Android fragmentation isn’t just annoying for users, it’s also bad for their security. If you want proof of this, then look no further than the following statistic: Roughly 95% of all iPhones are encrypted right now while only 2% of Android phones can say the same. The reason for this is simple: Google did not start mandating full-disk encryption on flagship devices until Android 6.0 Marshmallow, which still has a painfully low share of the Android smartphone market. As a result, the vast majority of Android devices in the world lack this crucial security protocol.

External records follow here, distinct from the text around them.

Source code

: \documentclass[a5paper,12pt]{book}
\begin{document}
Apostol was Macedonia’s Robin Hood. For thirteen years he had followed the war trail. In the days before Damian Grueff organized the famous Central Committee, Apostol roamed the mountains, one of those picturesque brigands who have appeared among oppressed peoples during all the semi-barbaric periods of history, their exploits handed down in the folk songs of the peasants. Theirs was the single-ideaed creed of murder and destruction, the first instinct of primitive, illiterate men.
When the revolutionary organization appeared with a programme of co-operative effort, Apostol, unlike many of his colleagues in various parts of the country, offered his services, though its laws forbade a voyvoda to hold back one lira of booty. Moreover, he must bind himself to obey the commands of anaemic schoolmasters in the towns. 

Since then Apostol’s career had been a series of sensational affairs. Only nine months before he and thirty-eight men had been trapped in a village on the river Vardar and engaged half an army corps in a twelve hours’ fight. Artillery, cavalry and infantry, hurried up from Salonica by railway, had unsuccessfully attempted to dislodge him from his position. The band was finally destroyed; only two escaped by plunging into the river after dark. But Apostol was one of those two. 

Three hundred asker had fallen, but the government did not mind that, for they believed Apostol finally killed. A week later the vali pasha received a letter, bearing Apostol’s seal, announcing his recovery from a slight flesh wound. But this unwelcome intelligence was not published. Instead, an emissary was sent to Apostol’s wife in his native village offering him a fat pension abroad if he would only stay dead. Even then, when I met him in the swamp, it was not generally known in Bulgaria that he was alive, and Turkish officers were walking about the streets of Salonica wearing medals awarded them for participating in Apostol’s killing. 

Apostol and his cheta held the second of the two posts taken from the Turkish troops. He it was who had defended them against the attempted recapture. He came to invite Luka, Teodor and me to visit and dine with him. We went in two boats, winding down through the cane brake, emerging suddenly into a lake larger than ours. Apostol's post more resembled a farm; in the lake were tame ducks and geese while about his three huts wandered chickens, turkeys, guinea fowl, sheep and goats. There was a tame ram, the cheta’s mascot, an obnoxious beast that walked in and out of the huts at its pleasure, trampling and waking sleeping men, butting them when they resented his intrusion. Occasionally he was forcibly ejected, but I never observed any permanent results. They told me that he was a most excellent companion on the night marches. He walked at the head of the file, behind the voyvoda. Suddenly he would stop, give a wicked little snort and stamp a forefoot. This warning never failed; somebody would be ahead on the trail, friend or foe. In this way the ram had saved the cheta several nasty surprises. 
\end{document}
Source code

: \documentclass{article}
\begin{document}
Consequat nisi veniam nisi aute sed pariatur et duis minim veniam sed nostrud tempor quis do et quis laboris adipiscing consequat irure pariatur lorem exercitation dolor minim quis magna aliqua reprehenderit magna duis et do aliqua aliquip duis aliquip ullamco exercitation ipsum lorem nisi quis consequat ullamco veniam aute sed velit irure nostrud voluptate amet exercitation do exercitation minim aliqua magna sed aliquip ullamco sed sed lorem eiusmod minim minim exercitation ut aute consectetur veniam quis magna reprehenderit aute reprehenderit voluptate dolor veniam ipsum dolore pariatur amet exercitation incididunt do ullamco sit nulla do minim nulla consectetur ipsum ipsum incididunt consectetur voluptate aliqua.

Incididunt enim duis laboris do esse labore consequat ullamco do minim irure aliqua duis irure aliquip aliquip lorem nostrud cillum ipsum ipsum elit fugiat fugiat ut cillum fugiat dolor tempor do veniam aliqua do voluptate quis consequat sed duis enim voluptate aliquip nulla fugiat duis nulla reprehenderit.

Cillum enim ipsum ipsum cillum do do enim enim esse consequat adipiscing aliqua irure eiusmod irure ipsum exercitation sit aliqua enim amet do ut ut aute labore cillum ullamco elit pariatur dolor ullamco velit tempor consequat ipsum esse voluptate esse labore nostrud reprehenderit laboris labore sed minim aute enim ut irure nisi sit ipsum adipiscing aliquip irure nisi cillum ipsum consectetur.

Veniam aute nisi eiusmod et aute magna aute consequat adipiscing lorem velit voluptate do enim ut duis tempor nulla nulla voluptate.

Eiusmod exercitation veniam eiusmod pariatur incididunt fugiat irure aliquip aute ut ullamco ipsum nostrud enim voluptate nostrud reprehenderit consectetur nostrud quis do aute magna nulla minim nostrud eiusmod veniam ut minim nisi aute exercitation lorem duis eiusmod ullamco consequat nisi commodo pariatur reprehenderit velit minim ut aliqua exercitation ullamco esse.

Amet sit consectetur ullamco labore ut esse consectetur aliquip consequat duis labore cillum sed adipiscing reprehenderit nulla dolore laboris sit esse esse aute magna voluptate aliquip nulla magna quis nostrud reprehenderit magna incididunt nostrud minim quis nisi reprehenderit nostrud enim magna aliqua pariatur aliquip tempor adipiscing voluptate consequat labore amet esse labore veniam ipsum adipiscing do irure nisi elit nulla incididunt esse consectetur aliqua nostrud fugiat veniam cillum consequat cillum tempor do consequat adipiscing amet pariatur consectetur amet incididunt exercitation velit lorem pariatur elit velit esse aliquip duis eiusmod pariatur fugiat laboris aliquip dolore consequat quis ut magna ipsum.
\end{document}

Here’s a graphic that shows how many Android phones and iPhones are encrypted:
That is obviously not good.
Google has pledged for years to improve Android’s fragmentation issues but so far it’s made little concrete progress in getting device manufacturers and carriers to get their devices upgraded in a timely fashion. Some recently discovered code in the first Android N developer preview suggests that Google has started to separate its mobile operating system into two pieces: The core OS and the user interface that OEMs modify to add their own apps and features.
Splitting these two components could theoretically allow Google to quickly push out important updates to the core OS while also letting OEMs push out changes to their own apps and overlays without worrying about how they will affect the platform’s overall functionality. We’ll have to wait and see whether this change leads to a massive increase in the percentage of encrypted Android phones, however.